To get to know how many cpus-per-task we need you can use for example ls /appl/data/geo/sentinel/s2_example_data/L2A | wc -l to count everything within the data directory before writing the batch job script.

Submit the gnu_parallel job

cd ../gnu_parallel
sbatch gnu_parallel_example.sh
  • Check with seff how much time and resources you used?

Using Allas

Before using Allas from Puhti we need to load the tools and configure the connection:

module load allas allas-conf --mode s3cmd

from command line

Using s3cmd, you can find all commands in bottom of this page: https://s3tools.org/usage

s3cmd <command>

from Python

See allas_from_python.py for some examples.

from Webinterface

https://pouta.csc.fi/dashboard -> object store -> containers (might need Pouta access via project?)

Making things public

You can make single buckets publicly available via the internet, everyone can then access the files within a bucket, such as todays presentation.

Notes on many small runs

"Too many files" issues are also often encountered with workflows consisting of thousands of small runs. As a general guide, keep the number of files in a single directory well below one thousand, and organize your data into multiple directories. Also, use command csc-workspaces to monitor that the total number of files in your projects stays well below the limits. If most of the files are temporary, or there simply is too many of them, using the fast local SSD disks (NVMe) in the I/O nodes can solve the problem. You can pack small files into a bigger archive file with the tar command.

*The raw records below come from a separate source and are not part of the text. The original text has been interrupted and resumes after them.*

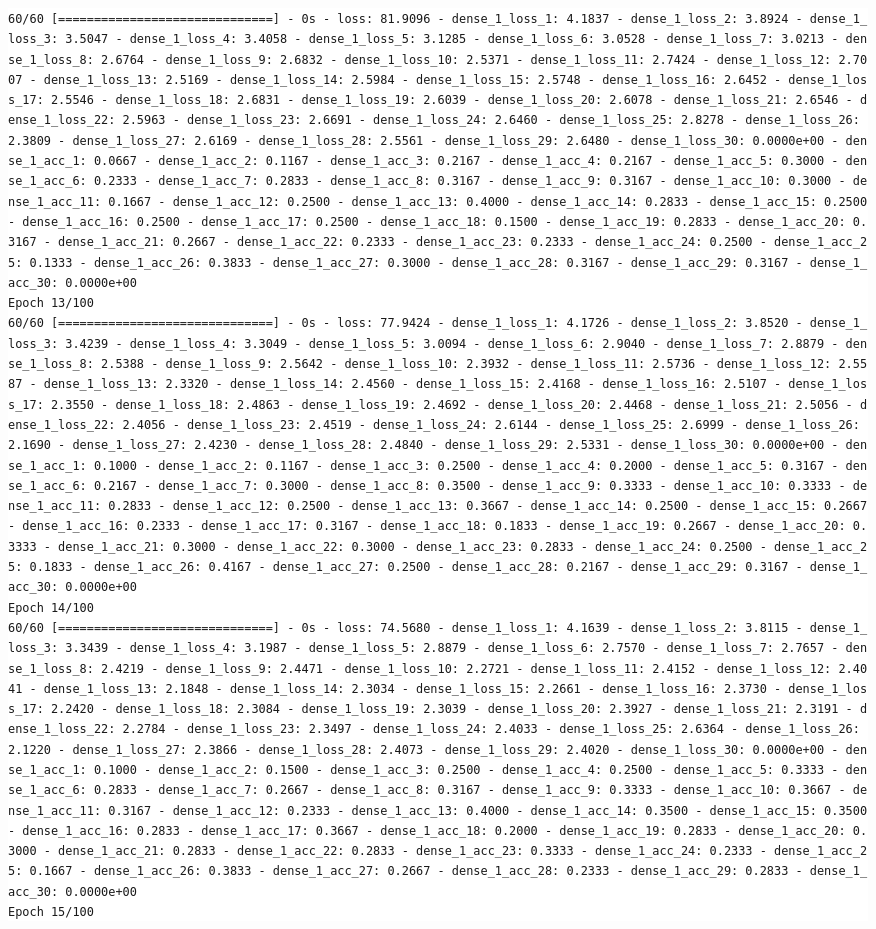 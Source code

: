     60/60 [==============================] - 0s - loss: 81.9096 - dense_1_loss_1: 4.1837 - dense_1_loss_2: 3.8924 - dense_1_loss_3: 3.5047 - dense_1_loss_4: 3.4058 - dense_1_loss_5: 3.1285 - dense_1_loss_6: 3.0528 - dense_1_loss_7: 3.0213 - dense_1_loss_8: 2.6764 - dense_1_loss_9: 2.6832 - dense_1_loss_10: 2.5371 - dense_1_loss_11: 2.7424 - dense_1_loss_12: 2.7007 - dense_1_loss_13: 2.5169 - dense_1_loss_14: 2.5984 - dense_1_loss_15: 2.5748 - dense_1_loss_16: 2.6452 - dense_1_loss_17: 2.5546 - dense_1_loss_18: 2.6831 - dense_1_loss_19: 2.6039 - dense_1_loss_20: 2.6078 - dense_1_loss_21: 2.6546 - dense_1_loss_22: 2.5963 - dense_1_loss_23: 2.6691 - dense_1_loss_24: 2.6460 - dense_1_loss_25: 2.8278 - dense_1_loss_26: 2.3809 - dense_1_loss_27: 2.6169 - dense_1_loss_28: 2.5561 - dense_1_loss_29: 2.6480 - dense_1_loss_30: 0.0000e+00 - dense_1_acc_1: 0.0667 - dense_1_acc_2: 0.1167 - dense_1_acc_3: 0.2167 - dense_1_acc_4: 0.2167 - dense_1_acc_5: 0.3000 - dense_1_acc_6: 0.2333 - dense_1_acc_7: 0.2833 - dense_1_acc_8: 0.3167 - dense_1_acc_9: 0.3167 - dense_1_acc_10: 0.3000 - dense_1_acc_11: 0.1667 - dense_1_acc_12: 0.2500 - dense_1_acc_13: 0.4000 - dense_1_acc_14: 0.2833 - dense_1_acc_15: 0.2500 - dense_1_acc_16: 0.2500 - dense_1_acc_17: 0.2500 - dense_1_acc_18: 0.1500 - dense_1_acc_19: 0.2833 - dense_1_acc_20: 0.3167 - dense_1_acc_21: 0.2667 - dense_1_acc_22: 0.2333 - dense_1_acc_23: 0.2333 - dense_1_acc_24: 0.2500 - dense_1_acc_25: 0.1333 - dense_1_acc_26: 0.3833 - dense_1_acc_27: 0.3000 - dense_1_acc_28: 0.3167 - dense_1_acc_29: 0.3167 - dense_1_acc_30: 0.0000e+00     
    Epoch 13/100
    60/60 [==============================] - 0s - loss: 77.9424 - dense_1_loss_1: 4.1726 - dense_1_loss_2: 3.8520 - dense_1_loss_3: 3.4239 - dense_1_loss_4: 3.3049 - dense_1_loss_5: 3.0094 - dense_1_loss_6: 2.9040 - dense_1_loss_7: 2.8879 - dense_1_loss_8: 2.5388 - dense_1_loss_9: 2.5642 - dense_1_loss_10: 2.3932 - dense_1_loss_11: 2.5736 - dense_1_loss_12: 2.5587 - dense_1_loss_13: 2.3320 - dense_1_loss_14: 2.4560 - dense_1_loss_15: 2.4168 - dense_1_loss_16: 2.5107 - dense_1_loss_17: 2.3550 - dense_1_loss_18: 2.4863 - dense_1_loss_19: 2.4692 - dense_1_loss_20: 2.4468 - dense_1_loss_21: 2.5056 - dense_1_loss_22: 2.4056 - dense_1_loss_23: 2.4519 - dense_1_loss_24: 2.6144 - dense_1_loss_25: 2.6999 - dense_1_loss_26: 2.1690 - dense_1_loss_27: 2.4230 - dense_1_loss_28: 2.4840 - dense_1_loss_29: 2.5331 - dense_1_loss_30: 0.0000e+00 - dense_1_acc_1: 0.1000 - dense_1_acc_2: 0.1167 - dense_1_acc_3: 0.2500 - dense_1_acc_4: 0.2000 - dense_1_acc_5: 0.3167 - dense_1_acc_6: 0.2167 - dense_1_acc_7: 0.3000 - dense_1_acc_8: 0.3500 - dense_1_acc_9: 0.3333 - dense_1_acc_10: 0.3333 - dense_1_acc_11: 0.2833 - dense_1_acc_12: 0.2500 - dense_1_acc_13: 0.3667 - dense_1_acc_14: 0.2500 - dense_1_acc_15: 0.2667 - dense_1_acc_16: 0.2333 - dense_1_acc_17: 0.3167 - dense_1_acc_18: 0.1833 - dense_1_acc_19: 0.2667 - dense_1_acc_20: 0.3333 - dense_1_acc_21: 0.3000 - dense_1_acc_22: 0.3000 - dense_1_acc_23: 0.2833 - dense_1_acc_24: 0.2500 - dense_1_acc_25: 0.1833 - dense_1_acc_26: 0.4167 - dense_1_acc_27: 0.2500 - dense_1_acc_28: 0.2167 - dense_1_acc_29: 0.3167 - dense_1_acc_30: 0.0000e+00     
    Epoch 14/100
    60/60 [==============================] - 0s - loss: 74.5680 - dense_1_loss_1: 4.1639 - dense_1_loss_2: 3.8115 - dense_1_loss_3: 3.3439 - dense_1_loss_4: 3.1987 - dense_1_loss_5: 2.8879 - dense_1_loss_6: 2.7570 - dense_1_loss_7: 2.7657 - dense_1_loss_8: 2.4219 - dense_1_loss_9: 2.4471 - dense_1_loss_10: 2.2721 - dense_1_loss_11: 2.4152 - dense_1_loss_12: 2.4041 - dense_1_loss_13: 2.1848 - dense_1_loss_14: 2.3034 - dense_1_loss_15: 2.2661 - dense_1_loss_16: 2.3730 - dense_1_loss_17: 2.2420 - dense_1_loss_18: 2.3084 - dense_1_loss_19: 2.3039 - dense_1_loss_20: 2.3927 - dense_1_loss_21: 2.3191 - dense_1_loss_22: 2.2784 - dense_1_loss_23: 2.3497 - dense_1_loss_24: 2.4033 - dense_1_loss_25: 2.6364 - dense_1_loss_26: 2.1220 - dense_1_loss_27: 2.3866 - dense_1_loss_28: 2.4073 - dense_1_loss_29: 2.4020 - dense_1_loss_30: 0.0000e+00 - dense_1_acc_1: 0.1000 - dense_1_acc_2: 0.1500 - dense_1_acc_3: 0.2500 - dense_1_acc_4: 0.2500 - dense_1_acc_5: 0.3333 - dense_1_acc_6: 0.2833 - dense_1_acc_7: 0.2667 - dense_1_acc_8: 0.3167 - dense_1_acc_9: 0.3333 - dense_1_acc_10: 0.3667 - dense_1_acc_11: 0.3167 - dense_1_acc_12: 0.2333 - dense_1_acc_13: 0.4000 - dense_1_acc_14: 0.3500 - dense_1_acc_15: 0.3500 - dense_1_acc_16: 0.2833 - dense_1_acc_17: 0.3667 - dense_1_acc_18: 0.2000 - dense_1_acc_19: 0.2833 - dense_1_acc_20: 0.3000 - dense_1_acc_21: 0.2833 - dense_1_acc_22: 0.2833 - dense_1_acc_23: 0.3333 - dense_1_acc_24: 0.2333 - dense_1_acc_25: 0.1667 - dense_1_acc_26: 0.3833 - dense_1_acc_27: 0.2667 - dense_1_acc_28: 0.2333 - dense_1_acc_29: 0.2833 - dense_1_acc_30: 0.0000e+00     
    Epoch 15/100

Most importantly, if there are output files that you do not need, find out how to turn off writing those in the first place.

Example benchmarks

These are just to demonstrate the difference between single core sequential vs. some kind of parallelism. Depending on the issue, some library might be faster or slower.

Example Jobs CPU cores / job Time (min) CPU efficiency
single core 1 1 02:54 86.70%
multiprocessing 1 3 01:05 92.31%
joblib 1 3 01:12 86.57%
dask 1 3 01:01 78.46%
array job 3 1 01:03 95.16%
GNU parallel 1 3 00:55 15.15%